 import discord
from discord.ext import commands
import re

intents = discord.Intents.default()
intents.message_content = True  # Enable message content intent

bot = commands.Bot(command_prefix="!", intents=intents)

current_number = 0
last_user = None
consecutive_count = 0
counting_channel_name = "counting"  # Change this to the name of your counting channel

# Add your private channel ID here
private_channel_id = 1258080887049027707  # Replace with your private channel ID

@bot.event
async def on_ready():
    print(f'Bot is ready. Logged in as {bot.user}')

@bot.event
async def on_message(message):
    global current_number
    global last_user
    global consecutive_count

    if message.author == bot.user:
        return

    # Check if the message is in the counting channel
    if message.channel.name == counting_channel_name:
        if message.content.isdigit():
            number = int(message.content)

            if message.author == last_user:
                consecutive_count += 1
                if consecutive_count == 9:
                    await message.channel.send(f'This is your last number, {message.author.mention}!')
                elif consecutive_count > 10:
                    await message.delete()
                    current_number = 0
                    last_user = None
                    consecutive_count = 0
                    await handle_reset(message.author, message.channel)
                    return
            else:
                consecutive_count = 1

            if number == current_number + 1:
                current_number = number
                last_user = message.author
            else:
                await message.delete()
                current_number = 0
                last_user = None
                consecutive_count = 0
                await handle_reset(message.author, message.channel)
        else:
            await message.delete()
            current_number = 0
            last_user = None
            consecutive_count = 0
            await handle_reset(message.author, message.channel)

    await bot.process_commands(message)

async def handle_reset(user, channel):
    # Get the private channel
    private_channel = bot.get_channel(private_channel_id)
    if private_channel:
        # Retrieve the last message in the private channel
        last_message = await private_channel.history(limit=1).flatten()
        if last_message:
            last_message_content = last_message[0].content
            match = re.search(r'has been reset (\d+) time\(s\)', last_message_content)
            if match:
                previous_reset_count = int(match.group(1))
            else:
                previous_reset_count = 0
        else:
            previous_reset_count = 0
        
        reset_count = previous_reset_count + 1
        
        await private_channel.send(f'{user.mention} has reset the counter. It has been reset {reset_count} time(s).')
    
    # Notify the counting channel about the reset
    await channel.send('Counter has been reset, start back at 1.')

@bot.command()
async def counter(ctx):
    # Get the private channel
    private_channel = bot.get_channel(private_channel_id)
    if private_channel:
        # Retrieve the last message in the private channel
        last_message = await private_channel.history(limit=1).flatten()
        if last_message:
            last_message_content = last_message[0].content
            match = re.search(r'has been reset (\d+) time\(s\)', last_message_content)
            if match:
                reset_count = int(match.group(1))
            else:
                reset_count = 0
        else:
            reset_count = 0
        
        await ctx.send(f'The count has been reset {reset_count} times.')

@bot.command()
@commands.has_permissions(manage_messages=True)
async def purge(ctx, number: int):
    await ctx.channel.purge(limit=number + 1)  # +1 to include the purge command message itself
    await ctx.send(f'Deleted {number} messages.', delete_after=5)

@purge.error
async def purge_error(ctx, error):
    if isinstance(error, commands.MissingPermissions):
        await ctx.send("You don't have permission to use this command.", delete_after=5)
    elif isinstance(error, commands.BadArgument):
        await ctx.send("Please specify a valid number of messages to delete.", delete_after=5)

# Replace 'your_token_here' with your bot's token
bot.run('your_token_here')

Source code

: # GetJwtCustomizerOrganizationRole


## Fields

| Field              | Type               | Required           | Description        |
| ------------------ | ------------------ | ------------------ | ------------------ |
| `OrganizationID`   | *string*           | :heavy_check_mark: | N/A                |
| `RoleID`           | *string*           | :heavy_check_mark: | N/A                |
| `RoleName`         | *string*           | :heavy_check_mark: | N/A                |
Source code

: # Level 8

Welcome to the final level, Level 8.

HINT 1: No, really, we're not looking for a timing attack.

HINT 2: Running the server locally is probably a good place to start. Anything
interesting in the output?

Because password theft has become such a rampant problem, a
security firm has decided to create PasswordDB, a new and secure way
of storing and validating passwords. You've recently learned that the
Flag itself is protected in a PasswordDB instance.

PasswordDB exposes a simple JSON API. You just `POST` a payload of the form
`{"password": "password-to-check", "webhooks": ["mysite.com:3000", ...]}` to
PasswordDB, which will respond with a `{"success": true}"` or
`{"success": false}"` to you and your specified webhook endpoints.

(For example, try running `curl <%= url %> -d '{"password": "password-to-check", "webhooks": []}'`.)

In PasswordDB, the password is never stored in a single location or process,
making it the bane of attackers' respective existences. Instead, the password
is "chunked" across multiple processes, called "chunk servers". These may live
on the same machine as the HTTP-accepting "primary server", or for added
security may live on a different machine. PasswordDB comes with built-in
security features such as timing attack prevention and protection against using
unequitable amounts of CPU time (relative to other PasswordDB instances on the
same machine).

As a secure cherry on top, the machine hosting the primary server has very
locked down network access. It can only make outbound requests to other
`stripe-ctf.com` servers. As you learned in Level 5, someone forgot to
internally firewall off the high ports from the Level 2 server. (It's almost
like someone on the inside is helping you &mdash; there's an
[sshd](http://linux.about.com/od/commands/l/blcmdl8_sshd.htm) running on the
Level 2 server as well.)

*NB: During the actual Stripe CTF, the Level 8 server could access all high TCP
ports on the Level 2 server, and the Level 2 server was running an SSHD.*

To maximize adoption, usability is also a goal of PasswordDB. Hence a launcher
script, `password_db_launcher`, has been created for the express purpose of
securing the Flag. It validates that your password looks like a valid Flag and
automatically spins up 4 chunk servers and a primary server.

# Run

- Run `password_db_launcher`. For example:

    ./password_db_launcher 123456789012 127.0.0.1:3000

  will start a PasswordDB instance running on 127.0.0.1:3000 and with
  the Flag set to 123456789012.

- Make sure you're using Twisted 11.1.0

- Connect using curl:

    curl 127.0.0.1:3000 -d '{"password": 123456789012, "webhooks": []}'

━━━━━━━━━━━━━━━━

Task:
Every line in the records above with the string "ports" in it should be shown.

Result:
internally firewall off the high ports from the Level 2 server. (It's almost
ports on the Level 2 server, and the Level 2 server was running an SSHD.*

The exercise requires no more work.